Se separó de Aaron y sintió una presión en el pecho. Comenzó a tener dificultades para respirar mientras empezaba a llorar.
-¿Erin? -el chico se dio cuenta de que algo no iba bien.
Frotó su espalda mientras le daba indicaciones para respirar. Estaba teniendo un ataque de ansiedad. Al cabo de unos minutos, ya respiraba con normalidad, pero seguía llorando. Aaron la abrazó contra su pecho y se apoyó contra la pared. La dejó llorar, sabía que necesitaba soltar todo lo que la estaba ahogando. Cuando estuviera preparada, esperaba que se lo contara, como él había hecho con ella.

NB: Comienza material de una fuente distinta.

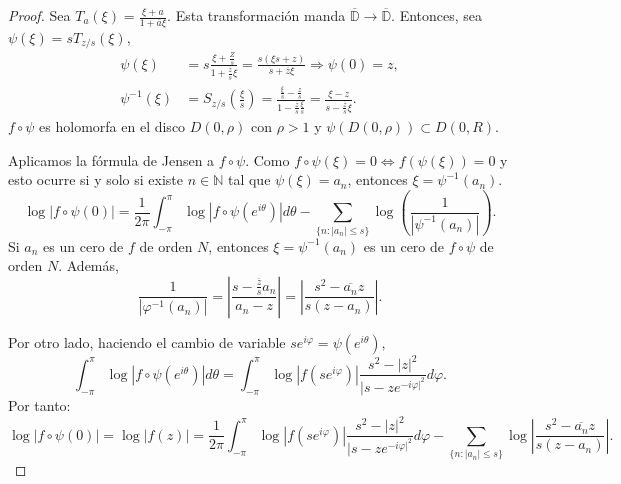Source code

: \begin{proof}
    Sea $T_a(\xi) = \frac{\xi + a}{1 + \overline{a}\xi}$.
    Esta transformación manda $\overline{\mathbb{D}} \to \overline{\mathbb{D}}$.
    Entonces, sea $\psi(\xi) = sT_{z/s}(\xi)$,
    \begin{align*}
        \psi(\xi)      & = s\frac{\xi + \frac{Z}{s}}{1 + \frac{\overline{z}}{s}\xi} = \frac{s(\xi s + z)}{s+\overline{z}\xi} \Rightarrow \psi(0) = z,                                 \\
        \psi^{-1}(\xi) & = S_{z/s}\left(\frac{\xi}{s}\right) = \frac{\frac{\xi}{s}-\frac{z}{s}}{1-\frac{\overline{z}}{s}\frac{\xi}{s}} = \frac{\xi-z}{s - \frac{\overline{z}}{s}\xi}.
    \end{align*}
    $f \circ \psi$ es holomorfa en el disco $D(0, \rho)$ con $\rho > 1$ y $\psi(D(0, \rho)) \subset D(0, R)$.

    Aplicamos la fórmula de Jensen a $f \circ \psi$.
    Como $f \circ \psi(\xi) = 0 \Leftrightarrow f(\psi(\xi)) = 0$ y esto ocurre si y solo si existe $n \in \mathbb{N}$ tal que $\psi(\xi) = a_n$, entonces $\xi = \psi^{-1}(a_n)$.
    $$\log|f \circ \psi(0)| = \frac{1}{2\pi} \int_{-\pi}^\pi \log|f \circ \psi(e^{i\theta})|d\theta - \sum_{\{n : |a_n| \leq s\}} \log\left(\frac{1}{|\psi^{-1}(a_n)|}\right).$$
    Si $a_n$ es un cero de $f$ de orden $N$, entonces $\xi = \psi^{-1}(a_n)$ es un cero de $f \circ \psi$ de orden $N$.
    Además,
    $$\frac{1}{|\varphi^{-1}(a_n)|} = \left|\frac{s-\frac{\overline{z}}{s}a_n}{a_n-z}\right| = \left|\frac{s^2-\overline{a_n}z}{s(z-a_n)}\right|.$$

    Por otro lado, haciendo el cambio de variable $se^{i\varphi} = \psi(e^{i\theta})$,
    $$\int_{-\pi}^\pi \log|f \circ \psi(e^{i\theta})|d\theta = \int_{-\pi}^\pi \log|f(se^{i\varphi})|\frac{s^2-|z|^2}{|s-ze^{-i\varphi|^2}}d\varphi.$$
    Por tanto:
    $$\log|f \circ \psi(0)| = \log|f(z)| = \frac{1}{2\pi} \int_{-\pi}^\pi \log|f(se^{i\varphi})|\frac{s^2-|z|^2}{|s-ze^{-i\varphi|^2}}d\varphi - \sum_{\{n : |a_n| \leq s\}} \log\left|\frac{s^2-\overline{a_n}z}{s(z-a_n)}\right|.$$
\end{proof}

Era la primera vez que habían tenido tanto contacto físico entre ellos desde que se habían conocido, y aunque no le molestaba, no estaba acostumbrado. Tenía quince años y se suponía que debía empezar a preocuparse por eso, comenzar a salir con chicas y esas cosas, pero estaba más preocupado por otras cosas.
Cuando Erin se separó de él, un tanto bruscamente, pensó que a ella le ocurría lo mismo.

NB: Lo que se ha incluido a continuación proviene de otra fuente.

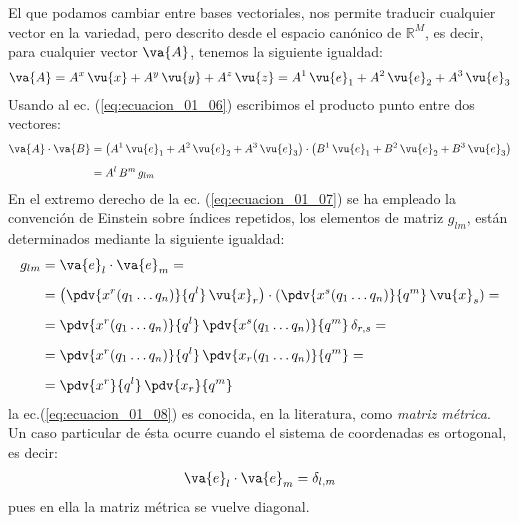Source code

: \par
El que podamos cambiar entre bases vectoriales, nos permite traducir cualquier vector en la variedad,
pero descrito desde el espacio canónico de $\mathbb{R}^{M}$, es decir, para cualquier vector $\va{A}$, tenemos la siguiente igualdad:
\begin{align}
\va{A} = A^{x} \, \vu{x} + A^{y} \, \vu{y} + A^{z} \, \vu{z} = A^{1} \, \vu{e}_{1} + A^{2} \, \vu{e}_{2} + A^{3} \, \vu{e}_{3}
\label{eq:ecuacion_01_06}
\end{align}
Usando al ec. (\ref{eq:ecuacion_01_06}) escribimos el producto punto entre dos vectores:
\begin{align}
\begin{aligned}
\va{A} \cdot \va{B} &= \left( A^{1} \, \vu{e}_{1} + A^{2} \, \vu{e}_{2} + A^{3} \, \vu{e}_{3} \right) \cdot \left( B^{1} \, \vu{e}_{1} + B^{2} \, \vu{e}_{2} + B^{3} \, \vu{e}_{3} \right) \\[0.5em]
&= A^{l} \, B^{m} \, g_{lm}
\end{aligned}
\label{eq:ecuacion_01_07}
\end{align}
En el extremo derecho de la ec. (\ref{eq:ecuacion_01_07}) se ha empleado la convención de Einstein sobre índices repetidos, los elementos de matriz $g_{lm}$, están determinados mediante la siguiente igualdad:
\begin{align}
\begin{aligned}[b]
g_{lm} &= \va{e}_{l} \cdot \va{e}_{m} = \\[0.5em]
&= \left( \pdv{x^{r} (q_{1} \ldots q_{n})}{q^{l}} \, \vu{x}_{r} \right) \cdot \left( \pdv{x^{s} (q_{1} \ldots q_{n})}{q^{m}} \, \vu{x}_{s} \right) = \\[0.5em]
&= \pdv{x^{r} (q_{1} \ldots q_{n})}{q^{l}} \, \pdv{x^{s} (q_{1} \ldots q_{n})}{q^{m}} \, \delta_{r,s} = \\[0.5em]
&= \pdv{x^{r} (q_{1} \ldots q_{n})}{q^{l}} \, \pdv{x_{r} (q_{1} \ldots q_{n})}{q^{m}} = \\[0.5em]
&= \pdv{x^{r}}{q^{l}} \, \pdv{x_{r}}{q^{m}}
\end{aligned}
\label{eq:ecuacion_01_08}
\end{align}
la ec.(\ref{eq:ecuacion_01_08}) es conocida, en la literatura, como \emph{matriz métrica}. Un caso particular de ésta ocurre cuando el sistema de coordenadas es ortogonal, es decir: 
\begin{align*}
\va{e}_{l} \cdot \va{e}_{m} = \delta_{l,m}
\end{align*}
pues en ella la matriz métrica se vuelve diagonal.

-Lo siento -susurró frotándose los ojos hinchados.
-Tranquila. Mira, he traído algo que nos puede ayudar a mantenernos en contacto. Eso si sigue funcionando -bromeó. Se estiró un poco y cogió la bolsa que había llevado.
Sacó un par de walkie talkies, y le pasó uno a ella. Le explicó que Paul y él los usaban para hablar cuando estaban separados, hacía años. Había recordado que los tenía guardados en el armario y que tal vez les podían servir a ellos.
-Voy a salir y comprobamos si siguen funcionando ¿vale? -encendió el de ella, le enseñó cómo funcionaba y salió de la cabaña.
Unos minutos después, volvió a entrar.
-Pues es divertido -dijo Erin sonriendo-. ¿Pero tendrá alcance suficiente para que podamos hablar desde nuestras casas?
-Lo tiene, no te preocupes. Es un modelo sencillo, pero de gran alcance.
Un rato después, cuando la noche parecía engullirlos, caminaban despacio hacia casa.
-¿Estarás bien? -preguntó Erin con tristeza.
-No te preocupes por mí, estoy acostumbrado y sé cómo actuar ahora -intentó tranquilizarla él.
Asintió sin mucho convencimiento, y Aaron le dio un apretón fuerte en la mano. Le recordó que hablarían más tarde con el walkie talkie, y se separaron.
Cuando Aaron divisó a lo lejos su casa, deseó poder correr y huir sin mirar atrás.